● **Information**

# # # #

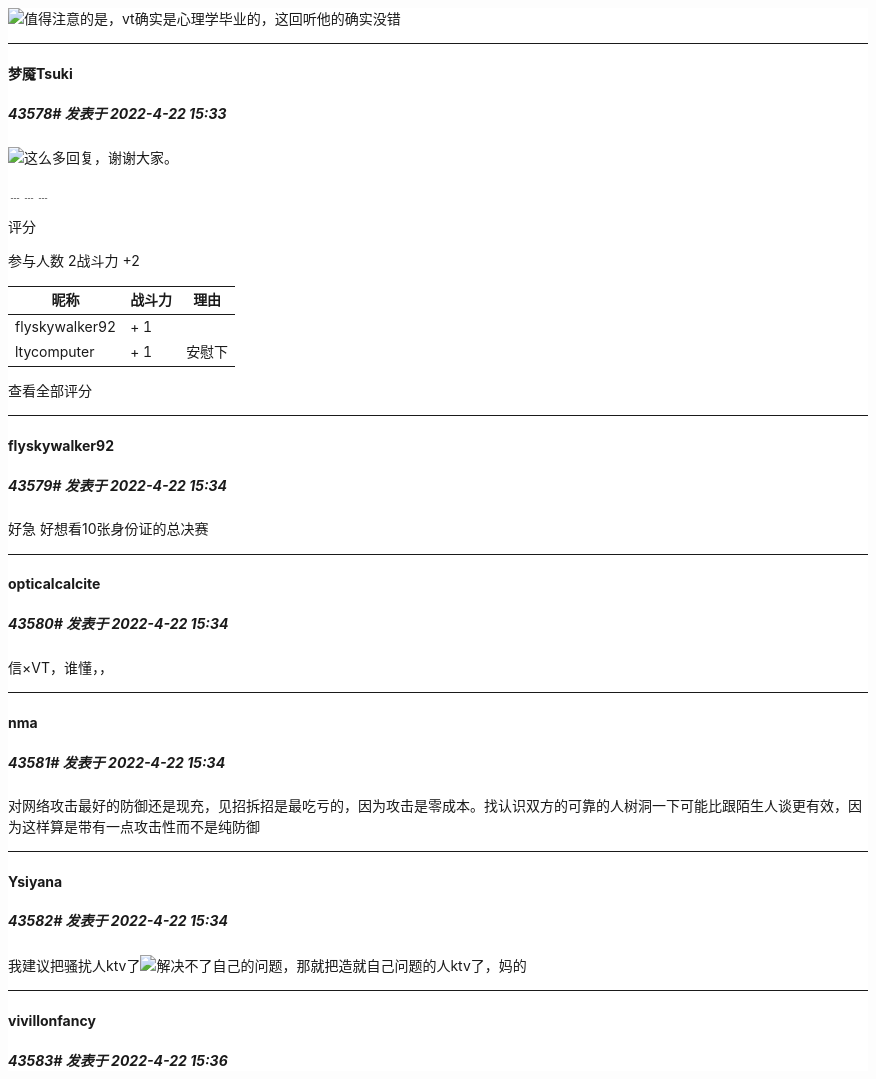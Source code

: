 <img src="https://static.saraba1st.com/image/smiley/face2017/105.png" referrerpolicy="no-referrer">值得注意的是，vt确实是心理学毕业的，这回听他的确实没错

*****

####  梦魇Tsuki  
##### 43578#       发表于 2022-4-22 15:33

<img src="https://static.saraba1st.com/image/smiley/face2017/138.png" referrerpolicy="no-referrer">这么多回复，谢谢大家。

﹍﹍﹍

评分

 参与人数 2战斗力 +2

|昵称|战斗力|理由|
|----|---|---|
| flyskywalker92| + 1||
| ltycomputer| + 1|安慰下|

查看全部评分

*****

####  flyskywalker92  
##### 43579#       发表于 2022-4-22 15:34

好急 好想看10张身份证的总决赛

*****

####  opticalcalcite  
##### 43580#       发表于 2022-4-22 15:34

信×VT，谁懂，，

*****

####  nma  
##### 43581#       发表于 2022-4-22 15:34

对网络攻击最好的防御还是现充，见招拆招是最吃亏的，因为攻击是零成本。找认识双方的可靠的人树洞一下可能比跟陌生人谈更有效，因为这样算是带有一点攻击性而不是纯防御

*****

####  Ysiyana  
##### 43582#       发表于 2022-4-22 15:34

我建议把骚扰人ktv了<img src="https://static.saraba1st.com/image/smiley/face2017/086.png" referrerpolicy="no-referrer">解决不了自己的问题，那就把造就自己问题的人ktv了，妈的

*****

####  vivillonfancy  
##### 43583#       发表于 2022-4-22 15:36
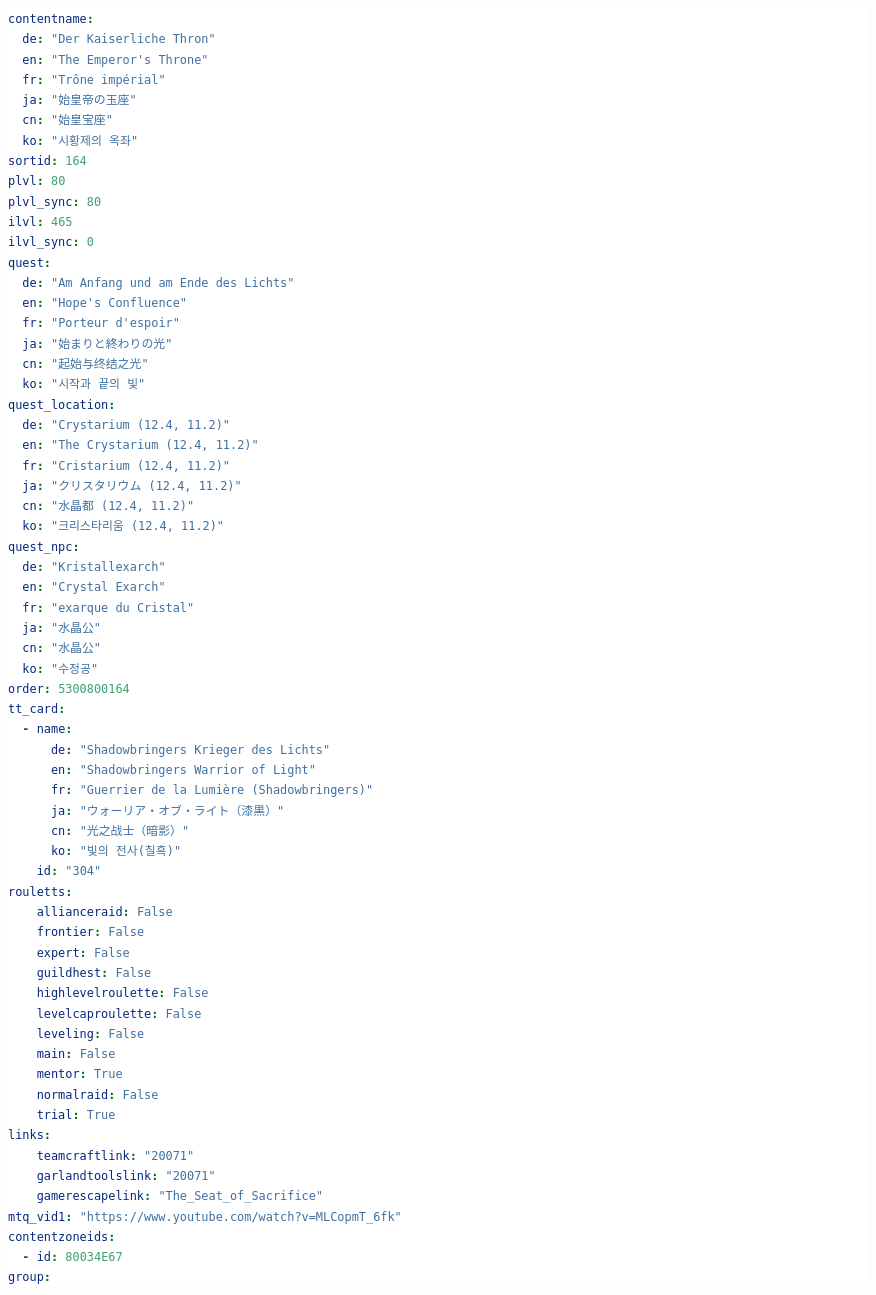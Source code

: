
 ```yaml
contentname:
  de: "Der Kaiserliche Thron"
  en: "The Emperor's Throne"
  fr: "Trône impérial"
  ja: "始皇帝の玉座"
  cn: "始皇宝座"
  ko: "시황제의 옥좌"
sortid: 164
plvl: 80
plvl_sync: 80
ilvl: 465
ilvl_sync: 0
quest:
  de: "Am Anfang und am Ende des Lichts"
  en: "Hope's Confluence"
  fr: "Porteur d'espoir"
  ja: "始まりと終わりの光"
  cn: "起始与终结之光"
  ko: "시작과 끝의 빛"
quest_location:
  de: "Crystarium (12.4, 11.2)"
  en: "The Crystarium (12.4, 11.2)"
  fr: "Cristarium (12.4, 11.2)"
  ja: "クリスタリウム (12.4, 11.2)"
  cn: "水晶都 (12.4, 11.2)"
  ko: "크리스타리움 (12.4, 11.2)"
quest_npc:
  de: "Kristallexarch"
  en: "Crystal Exarch"
  fr: "exarque du Cristal"
  ja: "水晶公"
  cn: "水晶公"
  ko: "수정공"
order: 5300800164
tt_card:
  - name:
      de: "Shadowbringers Krieger des Lichts"
      en: "Shadowbringers Warrior of Light"
      fr: "Guerrier de la Lumière (Shadowbringers)"
      ja: "ウォーリア・オブ・ライト（漆黒）"
      cn: "光之战士（暗影）"
      ko: "빛의 전사(칠흑)"
    id: "304"
rouletts:
    allianceraid: False
    frontier: False
    expert: False
    guildhest: False
    highlevelroulette: False
    levelcaproulette: False
    leveling: False
    main: False
    mentor: True
    normalraid: False
    trial: True
links:
    teamcraftlink: "20071"
    garlandtoolslink: "20071"
    gamerescapelink: "The_Seat_of_Sacrifice"
mtq_vid1: "https://www.youtube.com/watch?v=MLCopmT_6fk"
contentzoneids:
  - id: 80034E67
group:
```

# # # #

The reply should consist of a single number: how many lines in the listing contain the word "image".

● **Solution to the problem**
3